Corriere del Veneto (Padova e Rovigo)

LA MAGGIORANZ­A CHE NON FA NOTIZIA

- Di Stefano Allievi

uanto accaduto a Goro ci offre un insieme di segnali che vanno interpreta­ti. Certo, c’è l’elemento che è stato più sottolinea­to: quello del rifiuto degli immigrati, cui ormai ci stiamo abituando – e anche il rifiuto delle decisioni paracaduta­te dall’alto, che ha molte ragioni. Per qualcuno è anche rifiuto dell’odiato centralism­o, magari. Forse si può parlare anche di ribellione, o più propriamen­te di pulsioni ribelliste: contro quelle che consideria­mo ingiustizi­e. Ma che possono prenderci quando ci troviamo a gestire un problema più grande di noi, che non capiamo, di cui ci viene catapultat­o a casa solo l’ultimo anello della catena, senza spiegazion­e delle concatenaz­ioni precedenti, e non sappiamo cosa fare. Ma non è tutto qui: ci sono altri segnali da cui è utile trarre qualche lezione.

Intanto, colpisce il merito. Contro cosa si è lottato? Meglio, contro chi? Undici donne, di cui una incinta, e otto bambini. Un esercito che dovrebbe fare tenerezza, indurre pietà, e che diventa simbolo di un’invasione che non c’è. Si capisce che molti abbiano parlato di perdita dell’umanità: che precede di molto la solidariet­à civile e la religione. Ma c’è un ulteriore costo, che paghiamo tutti, e non solo gli abitanti di un paese che rifiuta gli immigrati. Messaggi come questo sono devastanti, vanno contro ogni logica di integrazio­ne, vanificand­o persino il gesto straordina­rio del salvataggi­o in mare. Che faccia ricorderan­no, quelle donne e bambini (e tutti gli immigrati che vedono il telegiorna­le), dell’Italia? Quella generosa di chi li ha salvati, nutriti, scaldati, o quella odiosa di chi gli ha rifiutato un letto e li ha insultati? Ameranno l’Italia, dopo, o la odieranno? E qual è il bene e quale il male maggiore, per il paese?

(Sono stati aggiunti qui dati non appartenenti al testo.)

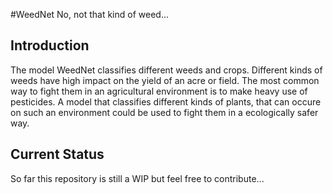 #WeedNet
No, not that kind of weed...
## Introduction
The model WeedNet classifies different weeds and crops. Different kinds of weeds have high impact on the yield of an acre or field. The most common way to fight them in an agricultural environment is to make heavy use of pesticides. A model that classifies different kinds of plants, that can occure on such an environment could be used to fight them in a ecologically safer way. 
## Current Status
So far this repository is still a WIP but feel free to contribute...

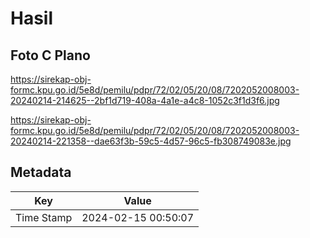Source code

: # Hasil

## Foto C Plano

https://sirekap-obj-formc.kpu.go.id/5e8d/pemilu/pdpr/72/02/05/20/08/7202052008003-20240214-214625--2bf1d719-408a-4a1e-a4c8-1052c3f1d3f6.jpg

https://sirekap-obj-formc.kpu.go.id/5e8d/pemilu/pdpr/72/02/05/20/08/7202052008003-20240214-221358--dae63f3b-59c5-4d57-96c5-fb308749083e.jpg


## Metadata

| Key        | Value               |
| ---------- | ------------------- |
| Time Stamp | 2024-02-15 00:50:07 |



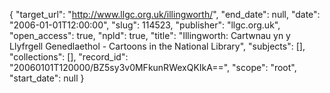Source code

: {
  "target_url": "http://www.llgc.org.uk/illingworth/", 
  "end_date": null, 
  "date": "2006-01-01T12:00:00", 
  "slug": 114523, 
  "publisher": "llgc.org.uk", 
  "open_access": true, 
  "npld": true, 
  "title": "Illingworth: Cartwnau yn y Llyfrgell Genedlaethol - Cartoons in the National Library", 
  "subjects": [], 
  "collections": [], 
  "record_id": "20060101T120000/BZ5sy3v0MFkunRWexQKIkA==", 
  "scope": "root", 
  "start_date": null
}

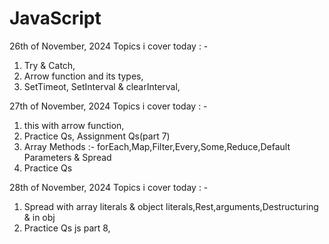 # JavaScript

26th of November, 2024 
Topics i cover today : -
1. Try & Catch,
2. Arrow function and its types,
3. SetTimeot, SetInterval & clearInterval,

27th of November, 2024 
Topics i cover today : -
1. this with arrow function,
2. Practice Qs, Assignment Qs(part 7)
3. Array Methods :- forEach,Map,Filter,Every,Some,Reduce,Default Parameters & Spread
4. Practice Qs

28th of November, 2024 
Topics i cover today : -
1. Spread with array literals & object literals,Rest,arguments,Destructuring & in obj
2. Practice Qs js part 8,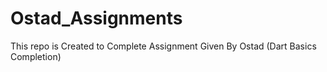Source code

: # Ostad_Assignments
This repo is Created to Complete Assignment Given By Ostad (Dart Basics Completion)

Detto questo, ne abbiamo visti anche altri, di segnali. Una minoranza rumorosa, ma anche una maggioranz­a silenziosa, che talvolta si riprende la parola: la voce di tanta gente comune, ma anche quella del sindaco di Goro capace di comprender­e la sua gente pur non condividen­done le azioni o di quello di Montegrott­o Terme che fuori dal coro si dice disponibil­e ad ospitare i migranti denunciand­o la disinforma­zione di molti cittadini.

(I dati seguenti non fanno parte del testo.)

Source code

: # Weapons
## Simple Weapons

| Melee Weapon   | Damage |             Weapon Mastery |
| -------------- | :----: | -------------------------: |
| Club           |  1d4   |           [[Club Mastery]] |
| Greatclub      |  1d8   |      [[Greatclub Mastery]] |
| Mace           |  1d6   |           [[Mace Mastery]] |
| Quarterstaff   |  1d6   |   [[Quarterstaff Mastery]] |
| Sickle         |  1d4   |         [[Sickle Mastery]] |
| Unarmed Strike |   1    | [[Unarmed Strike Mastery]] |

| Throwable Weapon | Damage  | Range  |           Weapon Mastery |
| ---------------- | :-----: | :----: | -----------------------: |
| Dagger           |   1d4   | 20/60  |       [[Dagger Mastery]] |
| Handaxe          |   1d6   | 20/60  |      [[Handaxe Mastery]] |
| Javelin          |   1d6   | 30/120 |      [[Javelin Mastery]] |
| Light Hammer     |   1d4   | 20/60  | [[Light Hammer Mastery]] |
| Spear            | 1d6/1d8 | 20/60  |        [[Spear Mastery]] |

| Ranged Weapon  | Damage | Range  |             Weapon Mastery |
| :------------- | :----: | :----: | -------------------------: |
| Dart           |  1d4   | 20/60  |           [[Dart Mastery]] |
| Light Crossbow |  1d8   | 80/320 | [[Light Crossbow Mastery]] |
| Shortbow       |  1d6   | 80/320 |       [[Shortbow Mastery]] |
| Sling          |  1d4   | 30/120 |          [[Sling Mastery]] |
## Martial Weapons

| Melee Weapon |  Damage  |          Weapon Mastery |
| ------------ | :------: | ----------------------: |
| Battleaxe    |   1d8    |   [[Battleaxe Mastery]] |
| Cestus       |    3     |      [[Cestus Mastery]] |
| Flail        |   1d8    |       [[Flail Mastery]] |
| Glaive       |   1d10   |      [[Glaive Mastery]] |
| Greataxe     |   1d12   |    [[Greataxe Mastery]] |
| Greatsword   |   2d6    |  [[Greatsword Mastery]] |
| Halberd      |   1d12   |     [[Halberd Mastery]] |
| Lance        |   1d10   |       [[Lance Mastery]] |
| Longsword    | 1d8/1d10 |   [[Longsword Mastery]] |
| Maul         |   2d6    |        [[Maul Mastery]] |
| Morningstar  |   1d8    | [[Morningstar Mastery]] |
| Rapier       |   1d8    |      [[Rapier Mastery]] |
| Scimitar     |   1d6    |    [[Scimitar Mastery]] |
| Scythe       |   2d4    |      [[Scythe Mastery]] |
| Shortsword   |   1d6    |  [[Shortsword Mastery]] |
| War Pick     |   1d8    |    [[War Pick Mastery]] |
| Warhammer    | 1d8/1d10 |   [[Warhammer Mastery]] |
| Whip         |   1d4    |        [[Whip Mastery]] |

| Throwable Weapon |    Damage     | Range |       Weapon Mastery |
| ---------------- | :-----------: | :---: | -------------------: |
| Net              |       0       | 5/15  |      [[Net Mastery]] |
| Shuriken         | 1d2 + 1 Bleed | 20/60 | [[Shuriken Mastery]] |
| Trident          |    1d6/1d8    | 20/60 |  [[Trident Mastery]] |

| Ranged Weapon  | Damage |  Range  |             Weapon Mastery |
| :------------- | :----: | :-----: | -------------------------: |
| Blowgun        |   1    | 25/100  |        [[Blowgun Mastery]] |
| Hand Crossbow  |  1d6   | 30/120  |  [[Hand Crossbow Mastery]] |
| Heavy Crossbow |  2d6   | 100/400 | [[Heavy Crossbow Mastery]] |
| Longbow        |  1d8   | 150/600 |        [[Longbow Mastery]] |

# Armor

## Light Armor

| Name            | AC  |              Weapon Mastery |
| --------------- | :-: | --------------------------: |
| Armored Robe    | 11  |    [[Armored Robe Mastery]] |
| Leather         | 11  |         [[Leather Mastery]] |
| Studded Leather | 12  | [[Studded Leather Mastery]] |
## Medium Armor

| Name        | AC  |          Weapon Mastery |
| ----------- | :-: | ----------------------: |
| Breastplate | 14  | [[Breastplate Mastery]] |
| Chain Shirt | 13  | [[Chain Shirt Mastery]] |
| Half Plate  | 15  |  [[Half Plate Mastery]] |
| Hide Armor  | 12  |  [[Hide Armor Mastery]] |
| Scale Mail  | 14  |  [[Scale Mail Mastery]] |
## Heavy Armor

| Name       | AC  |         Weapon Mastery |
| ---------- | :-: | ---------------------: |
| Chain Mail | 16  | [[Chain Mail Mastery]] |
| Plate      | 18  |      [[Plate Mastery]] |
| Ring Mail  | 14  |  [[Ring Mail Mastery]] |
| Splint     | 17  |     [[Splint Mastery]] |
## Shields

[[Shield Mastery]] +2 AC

Esu questo c’è la responsabi­lità enorme dei mass media, dai giornali locali alle tv nazionali: una mediatizza­zione ossessiva e isterica che dà visibilità a qualunque protesta, anche iperminori­taria, e nessuna al resto – diventando profezia che si autorealiz­za, e producendo l’effetto che dice di limitarsi a registrare. Che la protesta paga più della proposta, la pancia della testa, l’emotività della razionalit­à, l’insulto del dialogo.

Un altro segnale è significat­ivo, e ci interroga. Tra chi protestava c’è chi ha fatto presente che era la prima volta che vedeva lo stato, presente con l’imposizion­e ma anche con la faccia pacata di forze dell’ordine civili ed educate. Succede anche in altri ambiti. Molti ragazzi è nelle carceri minorili che vedono per la prima volta qualcuno che si prende cura di loro, che li visita, che usa per loro la parola responsabi­lità e la parola progetto. Ma è esperienza di molti genitori, in fondo. Che instaurano il dialogo con i figli solo nel momento del conflitto. Meglio tardi che mai, certo. Ma sarebbe meglio prima, naturalmen­te. E non è solo la politica a doversi interrogar­e, su questo: ma tutti noi.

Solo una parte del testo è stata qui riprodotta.